E così andiamo ad occuparci del problema: è senz'altro bello che la situazione sia ancora così incerta, ma meglio sarebbe se ci fossero anche dei contenuti tecnici validi, che invece latitano. Nessuno attacca seriamente, nessuno stacca nessuno, le difficoltà altimetriche non sono eccezionali, e così il risultato sono due tappe di alta montagna in cui i protagonisti della classifica stanno sempre insieme.
Una situazione che a Menchov in maglia oro piace parecchio, ci mancherebbe. Finché Heras è tenuto a bada, problemi non ne sussistono, per il russo. Il quale continua in ogni caso a non sbagliare niente: non si scompone mai, non va mai in debito d'ossigeno, non si spaventa di restare senza compagni di squadra al fianco. Corre di rimessa, ma in maniera perfetta. Si appiccica alla ruota di Heras e non bada più di tanto ai movimenti di Mancebo e Sastre, più lontani.
Heras, da parte sua, a questo punto dovrebbe aspettare i Lagos de Covadonga e le loro pendenze importanti (quelle sì, finalmente) per dar fondo alle sue energie. Onestamente, sembrava più in palla una settimana fa, ma ora ha tre giorni, davanti a sé, in cui riordinare le idee e caricarsi il giusto.
Anche se, fossimo nei Liberty, non trascureremmo la tappa di venerdì, quella che precede i Laghi. Ci sono salite da metà frazione in poi, ma alla fine il profilo altimetrico digrada, e c'è pianura, ma con insidioso strappetto fino all'arrivo: in quest'equilibrio in cui le idee buone potrebbero essere vendute a peso d'oro, quella di sorprendere la Rabobank in una tappa a prima vista interlocutoria potrebbe essere la trovata giusta: lavorare bene sulle prime salite per isolare Menchov, e poi affondare magari prima ancora che si arrivi allo strappo conclusivo. Ma non succederà, per quella insopprimibile tendenza dei ciclisti moderni a rinviare sempre i momenti che possono essere decisivi.
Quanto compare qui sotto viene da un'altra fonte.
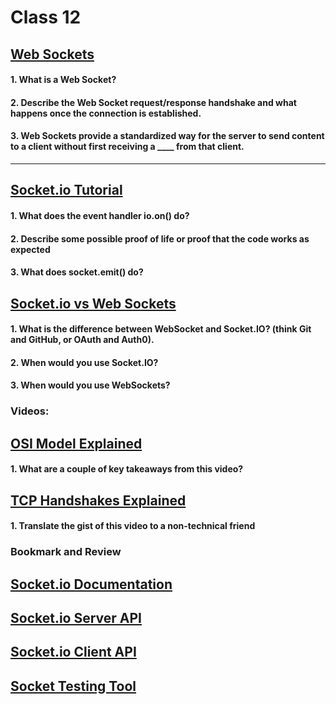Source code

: # Class 12


## [Web Sockets](https://en.wikipedia.org/wiki/WebSocket)



#### 1. What is a Web Socket?


#### 2. Describe the Web Socket request/response handshake and what happens once the connection is established.



#### 3. Web Sockets provide a standardized way for the server to send content to a client without first receiving a ____ from that client.


----

## [Socket.io Tutorial](https://www.tutorialspoint.com/socket.io/)



#### 1. What does the event handler io.on() do?


#### 2. Describe some possible proof of life or proof that the code works as expected



#### 3. What does socket.emit() do?





## [Socket.io vs Web Sockets](https://www.educba.com/websocket-vs-socket-io/)



#### 1. What is the difference between WebSocket and Socket.IO? (think Git and GitHub, or OAuth and Auth0).


#### 2. When would you use Socket.IO?



#### 3. When would you use WebSockets?



### Videos:

## [OSI Model Explained](https://www.youtube.com/watch?v=vv4y_uOneC0)



#### 1. What are a couple of key takeaways from this video?




## [TCP Handshakes Explained](https://www.youtube.com/watch?v=xMtP5ZB3wS)



#### 1. Translate the gist of this video to a non-technical friend



### Bookmark and Review

## [Socket.io Documentation](https://socket.io/docs/)

## [Socket.io Server API](https://socket.io/docs/server-api)

## [Socket.io Client API](https://socket.io/docs/client-api)

## [Socket Testing Tool](https://amritb.github.io/socketio-client-tool/)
Mancebo e Sastre, ovviamente, non sono né saranno convitati di pietra. Hanno dimostrato di poterci stare, alla tavolata dei favoriti, e oggi il Csc ha dimostrato di aver recuperato certe incertezze evidenziate ieri. Ha anche attaccato, ma - gambe sue o pendenze inadatte - non ha fatto la differenza. Mancebo, sazio del successo di Arcalís, oggi ha solo controllato, badando di fare lui l'andatura per lunghi tratti, onde evitare che qualcuno gli scattasse a tradimento, mettendolo in difficoltà con i cambi di ritmo che lui poco gradisce.
Sia come sia, speriamo che qualcosa, almeno a Covadonga, intervenga a variare un minimo lo spartito. Dovrà essere così, perché sennò quando? In ogni caso, gli organizzatori faranno bene a far tesoro dell'esperienza di quest'anno, per non incappare in futuro in certi errori di valutazione (chissà quanto non voluti, poi) sulla durezza del percorso.